The California Department of Insurance announced Monday it's launching an investigation into the health insurer, Aetna.
This follows a former medical director for the company saying he personally did not review patient records before deciding whether or not to approve coverage. Instead, he relied on information from nurses before making that decision. That's how he was trained by the company, he said.
This all came out as part of a lawsuit a young California man filed against Aetna for denial of coverage. CNN reported on it and then California Insurance Commissioner Dave Jones took action.
"I directed the Department of Insurance to investigate Aetna's practices related to reviewing and denying requests for pre-authorization of treatment and requests for coverage of medical treatment," Commissioner Jones explained when he joined Take Two's A Martinez to talk about the new investigation.
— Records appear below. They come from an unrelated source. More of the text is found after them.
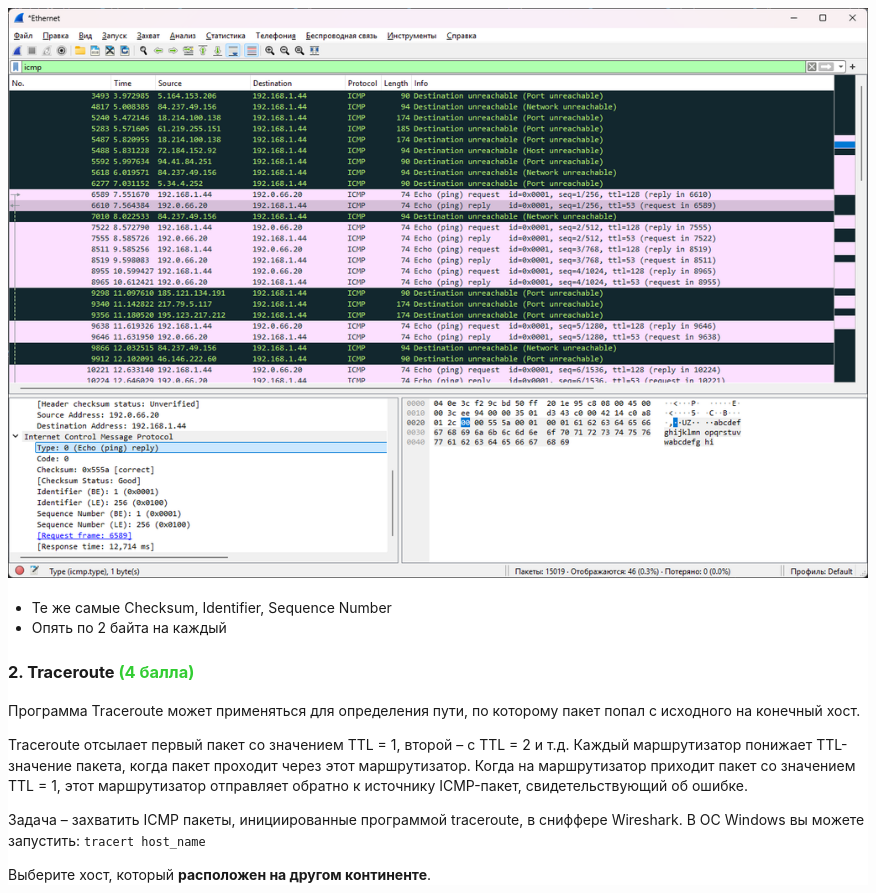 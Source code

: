    ![alt text](image-2.png)
   - Те же самые Checksum, Identifier, Sequence Number
   - Опять по 2 байта на каждый

### 2. Traceroute <span style="color: limegreen">(4 балла)<span>
Программа Traceroute может применяться для определения пути, по которому пакет попал с
исходного на конечный хост.

Traceroute отсылает первый пакет со значением TTL = 1, второй – с TTL = 2 и т.д. Каждый
маршрутизатор понижает TTL-значение пакета, когда пакет проходит через этот маршрутизатор.
Когда на маршрутизатор приходит пакет со значением TTL = 1, этот маршрутизатор отправляет
обратно к источнику ICMP-пакет, свидетельствующий об ошибке.

Задача – захватить ICMP пакеты, инициированные программой traceroute, в сниффере Wireshark.
В ОС Windows вы можете запустить: `tracert host_name`

Выберите хост, который **расположен на другом континенте**.
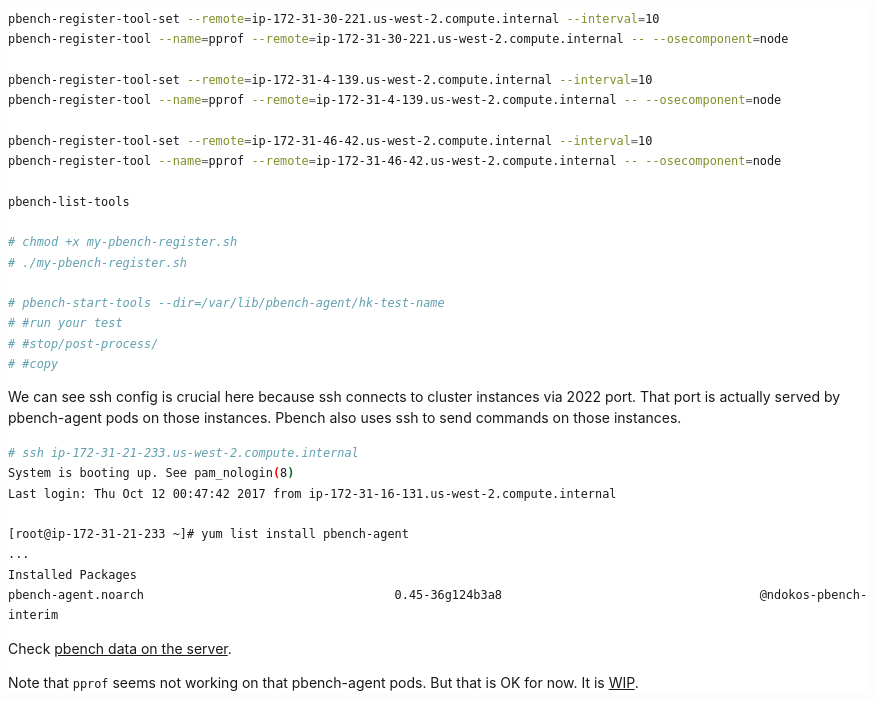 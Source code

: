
 ```sh
pbench-register-tool-set --remote=ip-172-31-30-221.us-west-2.compute.internal --interval=10
pbench-register-tool --name=pprof --remote=ip-172-31-30-221.us-west-2.compute.internal -- --osecomponent=node

pbench-register-tool-set --remote=ip-172-31-4-139.us-west-2.compute.internal --interval=10
pbench-register-tool --name=pprof --remote=ip-172-31-4-139.us-west-2.compute.internal -- --osecomponent=node

pbench-register-tool-set --remote=ip-172-31-46-42.us-west-2.compute.internal --interval=10
pbench-register-tool --name=pprof --remote=ip-172-31-46-42.us-west-2.compute.internal -- --osecomponent=node

pbench-list-tools

# chmod +x my-pbench-register.sh
# ./my-pbench-register.sh

# pbench-start-tools --dir=/var/lib/pbench-agent/hk-test-name
# #run your test
# #stop/post-process/
# #copy
```

We can see ssh config is crucial here because ssh connects to cluster instances via 2022 port.
That port is actually served by pbench-agent pods on those instances. Pbench also uses ssh to send commands on those instances.

```sh
# ssh ip-172-31-21-233.us-west-2.compute.internal
System is booting up. See pam_nologin(8)
Last login: Thu Oct 12 00:47:42 2017 from ip-172-31-16-131.us-west-2.compute.internal

[root@ip-172-31-21-233 ~]# yum list install pbench-agent
...
Installed Packages
pbench-agent.noarch                                   0.45-36g124b3a8                                    @ndokos-pbench-interim
```

Check [pbench data on the server](http://perf-infra.ec2.breakage.org/pbench/results/ip-172-31-16-131/).

Note that <code>pprof</code> seems not working on that pbench-agent pods. But that is
OK for now. It is [WIP](https://github.com/distributed-system-analysis/pbench/pull/676).
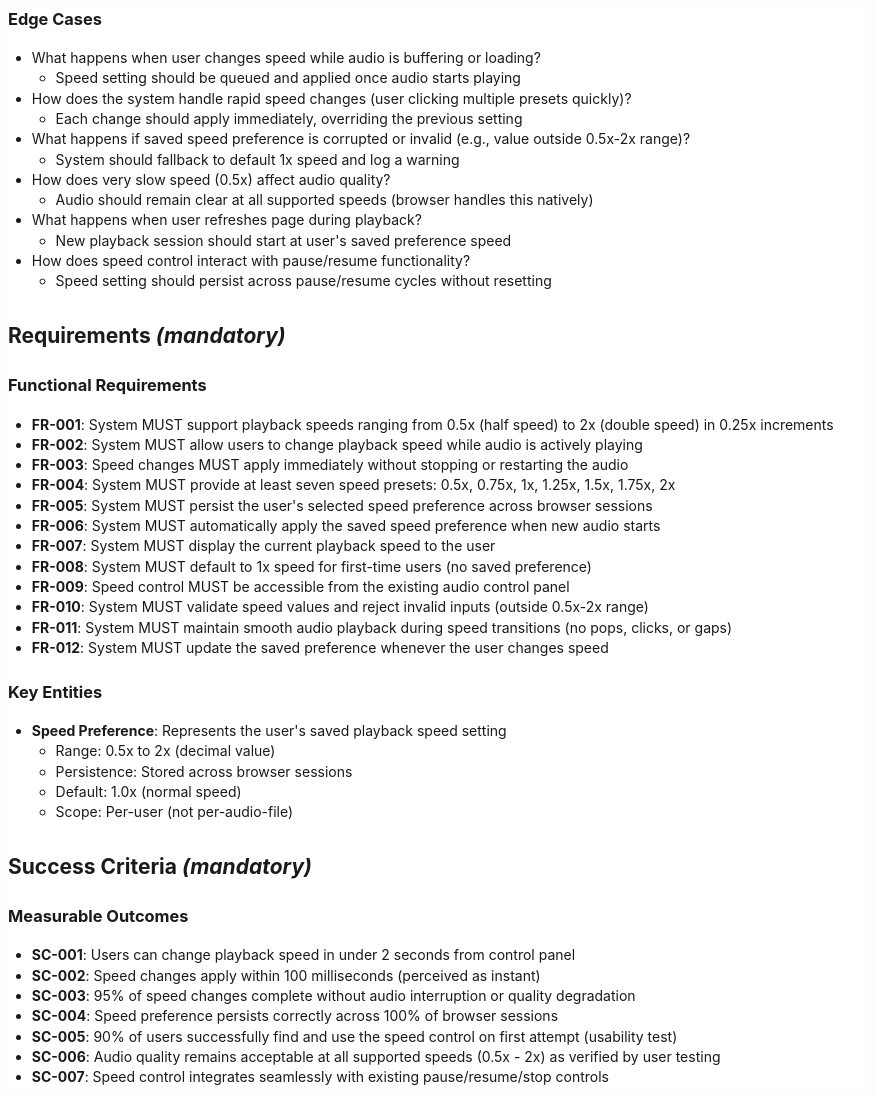 
### Edge Cases

- What happens when user changes speed while audio is buffering or loading?
  - Speed setting should be queued and applied once audio starts playing
- How does the system handle rapid speed changes (user clicking multiple presets quickly)?
  - Each change should apply immediately, overriding the previous setting
- What happens if saved speed preference is corrupted or invalid (e.g., value outside 0.5x-2x range)?
  - System should fallback to default 1x speed and log a warning
- How does very slow speed (0.5x) affect audio quality?
  - Audio should remain clear at all supported speeds (browser handles this natively)
- What happens when user refreshes page during playback?
  - New playback session should start at user's saved preference speed
- How does speed control interact with pause/resume functionality?
  - Speed setting should persist across pause/resume cycles without resetting

## Requirements *(mandatory)*

### Functional Requirements

- **FR-001**: System MUST support playback speeds ranging from 0.5x (half speed) to 2x (double speed) in 0.25x increments
- **FR-002**: System MUST allow users to change playback speed while audio is actively playing
- **FR-003**: Speed changes MUST apply immediately without stopping or restarting the audio
- **FR-004**: System MUST provide at least seven speed presets: 0.5x, 0.75x, 1x, 1.25x, 1.5x, 1.75x, 2x
- **FR-005**: System MUST persist the user's selected speed preference across browser sessions
- **FR-006**: System MUST automatically apply the saved speed preference when new audio starts
- **FR-007**: System MUST display the current playback speed to the user
- **FR-008**: System MUST default to 1x speed for first-time users (no saved preference)
- **FR-009**: Speed control MUST be accessible from the existing audio control panel
- **FR-010**: System MUST validate speed values and reject invalid inputs (outside 0.5x-2x range)
- **FR-011**: System MUST maintain smooth audio playback during speed transitions (no pops, clicks, or gaps)
- **FR-012**: System MUST update the saved preference whenever the user changes speed

### Key Entities

- **Speed Preference**: Represents the user's saved playback speed setting
  - Range: 0.5x to 2x (decimal value)
  - Persistence: Stored across browser sessions
  - Default: 1.0x (normal speed)
  - Scope: Per-user (not per-audio-file)

## Success Criteria *(mandatory)*

### Measurable Outcomes

- **SC-001**: Users can change playback speed in under 2 seconds from control panel
- **SC-002**: Speed changes apply within 100 milliseconds (perceived as instant)
- **SC-003**: 95% of speed changes complete without audio interruption or quality degradation
- **SC-004**: Speed preference persists correctly across 100% of browser sessions
- **SC-005**: 90% of users successfully find and use the speed control on first attempt (usability test)
- **SC-006**: Audio quality remains acceptable at all supported speeds (0.5x - 2x) as verified by user testing
- **SC-007**: Speed control integrates seamlessly with existing pause/resume/stop controls
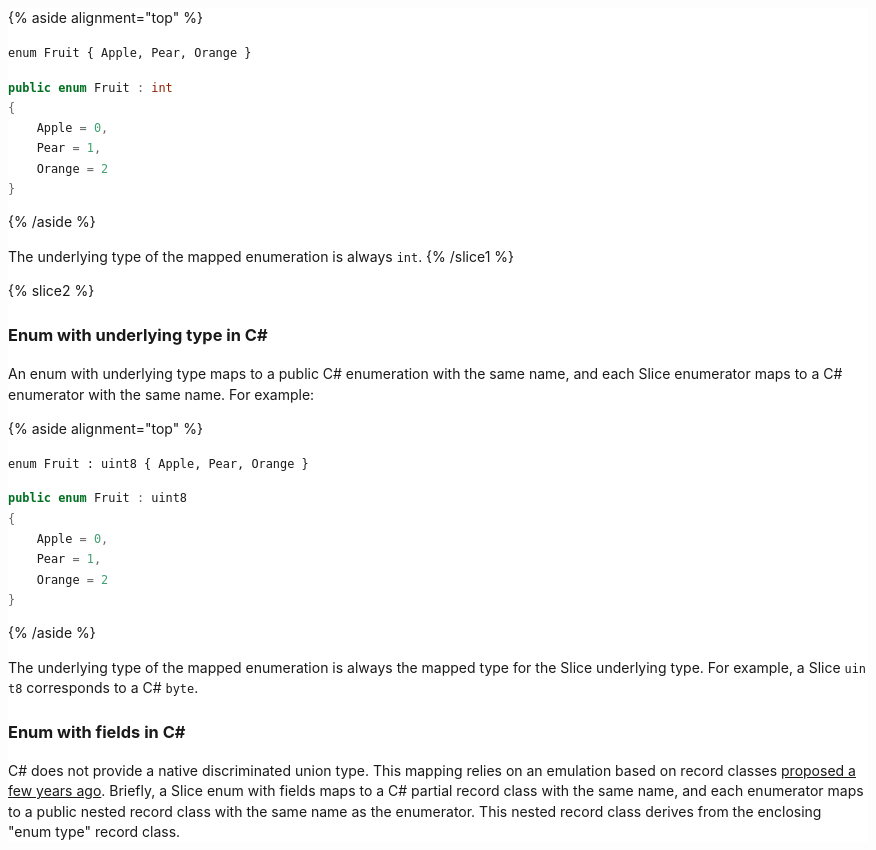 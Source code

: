 {% aside alignment="top" %}

```slice
enum Fruit { Apple, Pear, Orange }
```

```csharp
public enum Fruit : int
{
    Apple = 0,
    Pear = 1,
    Orange = 2
}
```
{% /aside %}

The underlying type of the mapped enumeration is always `int`.
{% /slice1 %}

{% slice2 %}

### Enum with underlying type in C#

An enum with underlying type maps to a public C# enumeration with the same name, and each Slice enumerator maps to a
C# enumerator with the same name. For example:

{% aside alignment="top" %}

```slice
enum Fruit : uint8 { Apple, Pear, Orange }
```

```csharp
public enum Fruit : uint8
{
    Apple = 0,
    Pear = 1,
    Orange = 2
}
```
{% /aside %}

The underlying type of the mapped enumeration is always the mapped type for the Slice underlying type. For example,
a Slice `uint8` corresponds to a C# `byte`.

### Enum with fields in C#

C# does not provide a native discriminated union type. This mapping relies on an emulation based on record classes
[proposed a few years ago]. Briefly, a Slice enum with fields maps to a C# partial record class with the same name, and
each enumerator maps to a public nested record class with the same name as the enumerator. This nested record class
derives from the enclosing "enum type" record class.


[Dunet]: https://github.com/domn1995/dunet
[Dunet package]: https://www.nuget.org/packages/Dunet
[fixed-size]: primitive-types#fixed-size-integral-types
[proposed a few years ago]: https://github.com/dotnet/csharplang/blob/main/proposals/discriminated-unions.md
[variable-size]: primitive-types#variable-size-integral-types
[InvalidDataException]: https://learn.microsoft.com/en-us/dotnet/api/system.io.invaliddataexception
[FlagsAttribute]: https://learn.microsoft.com/en-us/dotnet/api/system.flagsattribute
[ZeroC.Slice]: https://www.nuget.org/packages/ZeroC.Slice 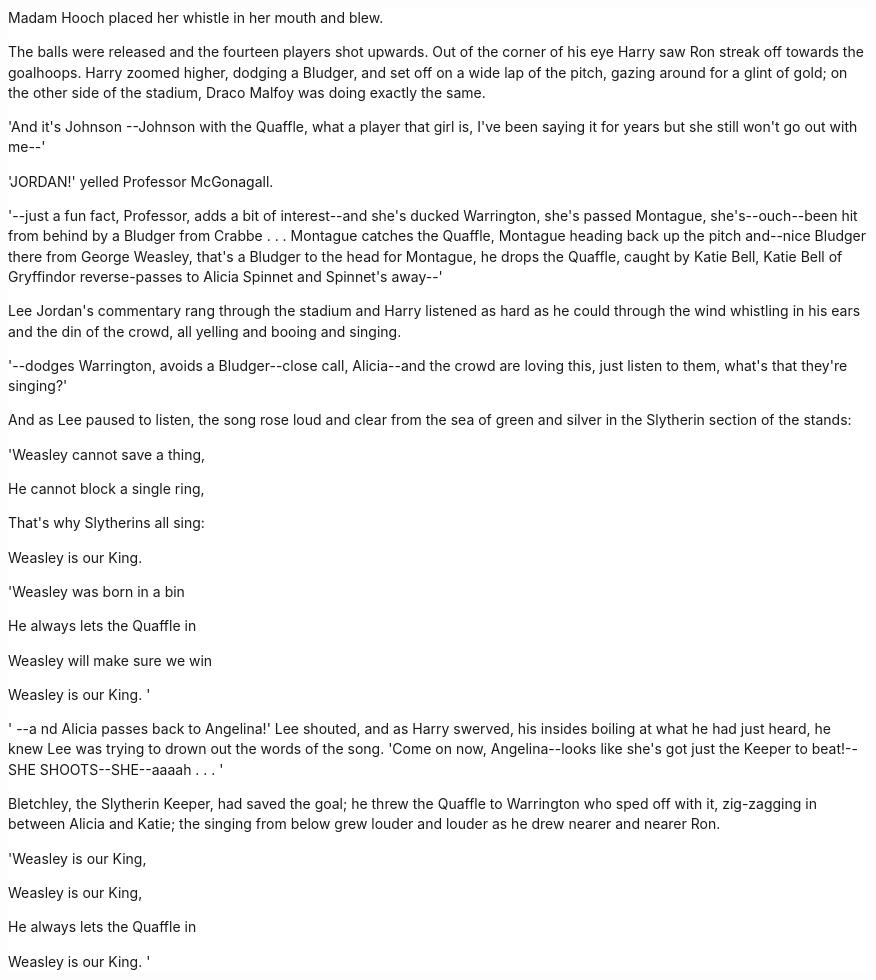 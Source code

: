 Madam Hooch placed her whistle in her mouth and blew. 

The balls were released and the fourteen players shot upwards. Out of the corner of his eye Harry saw Ron streak off towards the goalhoops. Harry zoomed higher, dodging a Bludger, and set off on a wide lap of the pitch, gazing around for a glint of gold; on the other side of the stadium, Draco Malfoy was doing exactly the same. 

'And it's Johnson --Johnson with the Quaffle, what a player that girl is, I've been saying it for years but she still won't go out with me--'

'JORDAN!' yelled Professor McGonagall. 

'--just a fun fact, Professor, adds a bit of interest--and she's ducked Warrington, she's passed Montague, she's--ouch--been hit from behind by a Bludger from Crabbe . . . Montague catches the Quaffle, Montague heading back up the pitch and--nice Bludger there from George Weasley, that's a Bludger to the head for Montague, he drops the Quaffle, caught by Katie Bell, Katie Bell of Gryffindor reverse-passes to Alicia Spinnet and Spinnet's away--'

Lee Jordan's commentary rang through the stadium and Harry listened as hard as he could through the wind whistling in his ears and the din of the crowd, all yelling and booing and singing. 

'--dodges Warrington, avoids a Bludger--close call, Alicia--and the crowd are loving this, just listen to them, what's that they're singing?'

And as Lee paused to listen, the song rose loud and clear from the sea of green and silver in the Slytherin section of the stands:



'Weasley cannot save a thing,

He cannot block a single ring,

That's why Slytherins all sing:

Weasley is our King. 


'Weasley was born in a bin

He always lets the Quaffle in

Weasley will make sure we win

Weasley is our King. '

' --a nd Alicia passes back to Angelina!' Lee shouted, and as Harry swerved, his insides boiling at what he had just heard, he knew Lee was trying to drown out the words of the song. 'Come on now, Angelina--looks like she's got just the Keeper to beat!--SHE SHOOTS--SHE--aaaah . . . '

Bletchley, the Slytherin Keeper, had saved the goal; he threw the Quaffle to Warrington who sped off with it, zig-zagging in between Alicia and Katie; the singing from below grew louder and louder as he drew nearer and nearer Ron. 

'Weasley is our King,

Weasley is our King,

He always lets the Quaffle in

Weasley is our King. '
Did Aetna violate any laws?
"California law is very clear that decisions with regard to coverage need to be made by medical professionals and be made by medical professionals that are licensed and who are at the appropriate level of skill and confidence to make the decision."
So, doesn't that include nurses? Or does it have to be doctors?
"In California, we have a number of levels of medical professionals. They all have different competencies, different levels of training, different levels at which they are licensed to make determinations."
The California Nurses Association says this case highlights "widespread abuse" within the insurance industry. Does that sound right to you?
"We routinely receive complaints from patients and medical providers about denials of coverage by health insurers. We have a process where we use independent medical professional physicians to review these denials. We encourage any patient or medical provider who has been denied coverage for treatment to contact us at 1-800-927-4357 to make a complaint. We will review the denial, and if it's a denial for lack of medical necessity by the health insurer, we'll submit that denial to our independent panel of physicians to review.
In approximately 50 percent of the cases that we received, we overturned the health insurer's denial..."
If your investigation reveals any wrongdoing on Aetna's part, what can you do to change policies and procedures so this doesn't continue happening, either with Aetna or any other insurer?
"The Department of Insurance and I as Insurance Commissioner have a number of remedies and sanctions available to us if we conclude that California laws have been violated. Those include penalties and also the capacity to order corrective action be taken. So, in many cases where we find wrongdoing, not only do we assess a penalty but we also require the health insurer to...make sure they don't violate the law again."